[WORK TO BE COMPLETED]: Exact copy, pictures excluded: reproduce every record below.

● ● ● ●

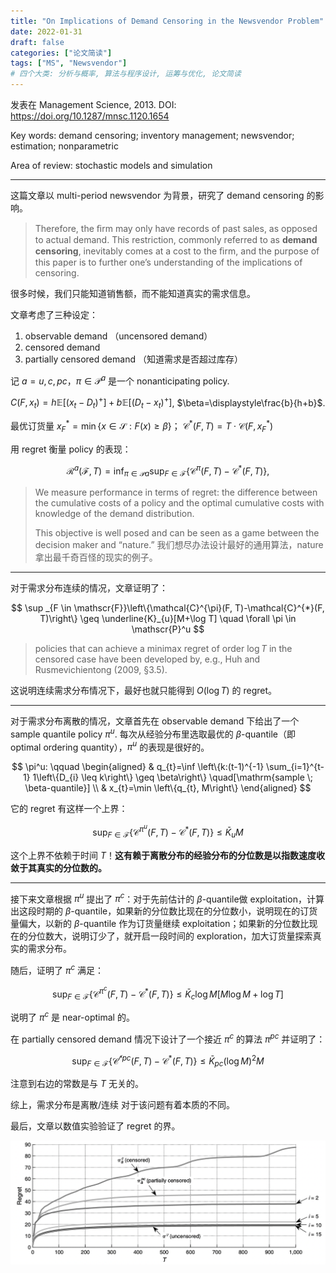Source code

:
 ```yaml
---
title: "On Implications of Demand Censoring in the Newsvendor Problem"
date: 2022-01-31
draft: false
categories: ["论文简读"]
tags: ["MS", "Newsvendor"]
# 四个大类: 分析与概率, 算法与程序设计, 运筹与优化, 论文简读
---
```


发表在 Management Science, 2013. DOI: https://doi.org/10.1287/mnsc.1120.1654

Key words: demand censoring; inventory management; newsvendor; estimation; nonparametric

Area of review: stochastic models and simulation

---


这篇文章以 multi-period newsvendor 为背景，研究了 demand censoring 的影响。

> Therefore, the ﬁrm may only have records of past sales, as opposed to actual demand. This restriction, commonly referred to as **demand censoring**, inevitably comes at a cost to the ﬁrm, and the purpose of this paper is to further one’s understanding of the implications of censoring.

很多时候，我们只能知道销售额，而不能知道真实的需求信息。

文章考虑了三种设定：

1. observable demand （uncensored demand）
2. censored demand
3. partially censored demand （知道需求是否超过库存）

记 $a=u, c, pc$，$\pi \in \mathscr{P}^a$ 是一个 nonanticipating policy. 

$C\left(F, x_{t}\right)=h \mathbb{E}\left[\left(x_{t}-D_{t}\right)^{+}\right]+b \mathbb{E}\left[\left(D_{t}-x_{t}\right)^{+}\right]$, $\beta=\displaystyle\frac{b}{h+b}$. 

最优订货量 $x_{F}^{*}=\min \{x \in \mathscr{S}: F(x) \geq \beta\}$； $\mathcal{C}^\ast (F, T) = T \cdot \mathcal{C}(F, x_F^\ast)$ 

用 regret 衡量 policy 的表现：

$$
\mathscr{R}^{a}(\mathscr{F}, T)=\inf _{\pi \in \mathscr{P} a} \sup _{F \in \mathscr{F}}\left\{\mathcal{C}^{\pi}(F, T)-\mathcal{C}^{*}(F, T)\right\},
$$

> We measure performance in terms of regret: the difference between the cumulative costs of a policy and the optimal cumulative costs with knowledge of the demand distribution.
> 
> This objective is well posed and can be seen as a game between the decision maker and “nature.” 我们想尽办法设计最好的通用算法，nature 拿出最千奇百怪的现实的例子。


---

对于需求分布连续的情况，文章证明了：

$$
\sup _{F \in \mathscr{F}}\left\{\mathcal{C}^{\pi}(F, T)-\mathcal{C}^{*}(F, T)\right\} \geq \underline{K}_{u}[M+\log T] \quad \forall \pi \in \mathscr{P}^u
$$

> policies that can achieve a minimax regret of order $\log T$ in the censored case have been developed by, e.g., Huh and Rusmevichientong (2009, §3.5).

这说明连续需求分布情况下，最好也就只能得到 $O(\log T)$ 的 regret。


---


对于需求分布离散的情况，文章首先在 observable demand 下给出了一个 sample quantile policy $\pi^u$. 每次从经验分布里选取最优的 $\beta$-quantile（即 optimal ordering quantity），$\pi^u$ 的表现是很好的。

$$
\pi^u: \qquad \begin{aligned}
    & q_{t}=\inf \left\{k:(t-1)^{-1} \sum_{i=1}^{t-1} 1\left\{D_{i} \leq k\right\} \geq \beta\right\} \quad[\mathrm{sample \; \beta-quantile}]  \\
    & x_{t}=\min \left\{q_{t}, M\right\}
\end{aligned}
$$


它的 regret 有这样一个上界：

$$
\sup _{F \in \mathscr{F}}\left\{\mathcal{C}^{\pi^{u}}(F, T)-\mathcal{C}^{*}(F, T)\right\} \leq \bar{K}_{u} M
$$

这个上界不依赖于时间 $T$！**这有赖于离散分布的经验分布的分位数是以指数速度收敛于其真实的分位数的。**

---


接下来文章根据 $\pi^u$ 提出了 $\pi^c$：对于先前估计的 $\beta$-quantile做 exploitation，计算出这段时期的 $\beta$-quantile，如果新的分位数比现在的分位数小，说明现在的订货量偏大，以新的 $\beta$-quantile 作为订货量继续 exploitation；如果新的分位数比现在的分位数大，说明订少了，就开启一段时间的 exploration，加大订货量探索真实的需求分布。


随后，证明了 $\pi^c$ 满足：

$$
\sup _{F \in \mathscr{F}}\left\{\mathcal{C}^{\pi^{c}}(F, T)-\mathcal{C}^{*}(F, T)\right\}  \leq \bar{K}_{c} \log M[M \log M+\log T]
$$

说明了 $\pi^c$ 是 near-optimal 的。

在 partially censored demand 情况下设计了一个接近 $\pi^c$ 的算法 $\pi^{pc}$ 并证明了：

$$
\sup _{F \in \mathscr{F}}\left\{\mathcal{C}^{\not^{p c}}(F, T)-\mathcal{C}^{*}(F, T)\right\} \leq \bar{K}_{p c}(\log M)^{2} M
$$

注意到右边的常数是与 $T$ 无关的。


综上，需求分布是离散/连续 对于该问题有着本质的不同。

最后，文章以数值实验验证了 regret 的界。

<img src="../figures/6/image-20220214095752564.png" alt="image-20220214095752564" style="zoom:50%;" />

● ● ● ●

[WRITTEN SOLUTION]:
Source code

:
 ```yaml
---
title: "On Implications of Demand Censoring in the Newsvendor Problem"
date: 2022-01-31
draft: false
categories: ["论文简读"]
tags: ["MS", "Newsvendor"]
# 四个大类: 分析与概率, 算法与程序设计, 运筹与优化, 论文简读
---
```


发表在 Management Science, 2013. DOI: https://doi.org/10.1287/mnsc.1120.1654

Key words: demand censoring; inventory management; newsvendor; estimation; nonparametric

Area of review: stochastic models and simulation

---


这篇文章以 multi-period newsvendor 为背景，研究了 demand censoring 的影响。

> Therefore, the ﬁrm may only have records of past sales, as opposed to actual demand. This restriction, commonly referred to as **demand censoring**, inevitably comes at a cost to the ﬁrm, and the purpose of this paper is to further one’s understanding of the implications of censoring.

很多时候，我们只能知道销售额，而不能知道真实的需求信息。

文章考虑了三种设定：

1. observable demand （uncensored demand）
2. censored demand
3. partially censored demand （知道需求是否超过库存）

记 $a=u, c, pc$，$\pi \in \mathscr{P}^a$ 是一个 nonanticipating policy. 

$C\left(F, x_{t}\right)=h \mathbb{E}\left[\left(x_{t}-D_{t}\right)^{+}\right]+b \mathbb{E}\left[\left(D_{t}-x_{t}\right)^{+}\right]$, $\beta=\displaystyle\frac{b}{h+b}$. 

最优订货量 $x_{F}^{*}=\min \{x \in \mathscr{S}: F(x) \geq \beta\}$； $\mathcal{C}^\ast (F, T) = T \cdot \mathcal{C}(F, x_F^\ast)$ 

用 regret 衡量 policy 的表现：

$$
\mathscr{R}^{a}(\mathscr{F}, T)=\inf _{\pi \in \mathscr{P} a} \sup _{F \in \mathscr{F}}\left\{\mathcal{C}^{\pi}(F, T)-\mathcal{C}^{*}(F, T)\right\},
$$

> We measure performance in terms of regret: the difference between the cumulative costs of a policy and the optimal cumulative costs with knowledge of the demand distribution.
> 
> This objective is well posed and can be seen as a game between the decision maker and “nature.” 我们想尽办法设计最好的通用算法，nature 拿出最千奇百怪的现实的例子。


---

对于需求分布连续的情况，文章证明了：

$$
\sup _{F \in \mathscr{F}}\left\{\mathcal{C}^{\pi}(F, T)-\mathcal{C}^{*}(F, T)\right\} \geq \underline{K}_{u}[M+\log T] \quad \forall \pi \in \mathscr{P}^u
$$

> policies that can achieve a minimax regret of order $\log T$ in the censored case have been developed by, e.g., Huh and Rusmevichientong (2009, §3.5).

这说明连续需求分布情况下，最好也就只能得到 $O(\log T)$ 的 regret。


---


对于需求分布离散的情况，文章首先在 observable demand 下给出了一个 sample quantile policy $\pi^u$. 每次从经验分布里选取最优的 $\beta$-quantile（即 optimal ordering quantity），$\pi^u$ 的表现是很好的。

$$
\pi^u: \qquad \begin{aligned}
    & q_{t}=\inf \left\{k:(t-1)^{-1} \sum_{i=1}^{t-1} 1\left\{D_{i} \leq k\right\} \geq \beta\right\} \quad[\mathrm{sample \; \beta-quantile}]  \\
    & x_{t}=\min \left\{q_{t}, M\right\}
\end{aligned}
$$


它的 regret 有这样一个上界：

$$
\sup _{F \in \mathscr{F}}\left\{\mathcal{C}^{\pi^{u}}(F, T)-\mathcal{C}^{*}(F, T)\right\} \leq \bar{K}_{u} M
$$

这个上界不依赖于时间 $T$！**这有赖于离散分布的经验分布的分位数是以指数速度收敛于其真实的分位数的。**

---


接下来文章根据 $\pi^u$ 提出了 $\pi^c$：对于先前估计的 $\beta$-quantile做 exploitation，计算出这段时期的 $\beta$-quantile，如果新的分位数比现在的分位数小，说明现在的订货量偏大，以新的 $\beta$-quantile 作为订货量继续 exploitation；如果新的分位数比现在的分位数大，说明订少了，就开启一段时间的 exploration，加大订货量探索真实的需求分布。


随后，证明了 $\pi^c$ 满足：

$$
\sup _{F \in \mathscr{F}}\left\{\mathcal{C}^{\pi^{c}}(F, T)-\mathcal{C}^{*}(F, T)\right\}  \leq \bar{K}_{c} \log M[M \log M+\log T]
$$

说明了 $\pi^c$ 是 near-optimal 的。

在 partially censored demand 情况下设计了一个接近 $\pi^c$ 的算法 $\pi^{pc}$ 并证明了：

$$
\sup _{F \in \mathscr{F}}\left\{\mathcal{C}^{\not^{p c}}(F, T)-\mathcal{C}^{*}(F, T)\right\} \leq \bar{K}_{p c}(\log M)^{2} M
$$

注意到右边的常数是与 $T$ 无关的。


综上，需求分布是离散/连续 对于该问题有着本质的不同。

最后，文章以数值实验验证了 regret 的界。

<img src="../figures/6/image-20220214095752564.png" alt="image-20220214095752564" style="zoom:50%;" />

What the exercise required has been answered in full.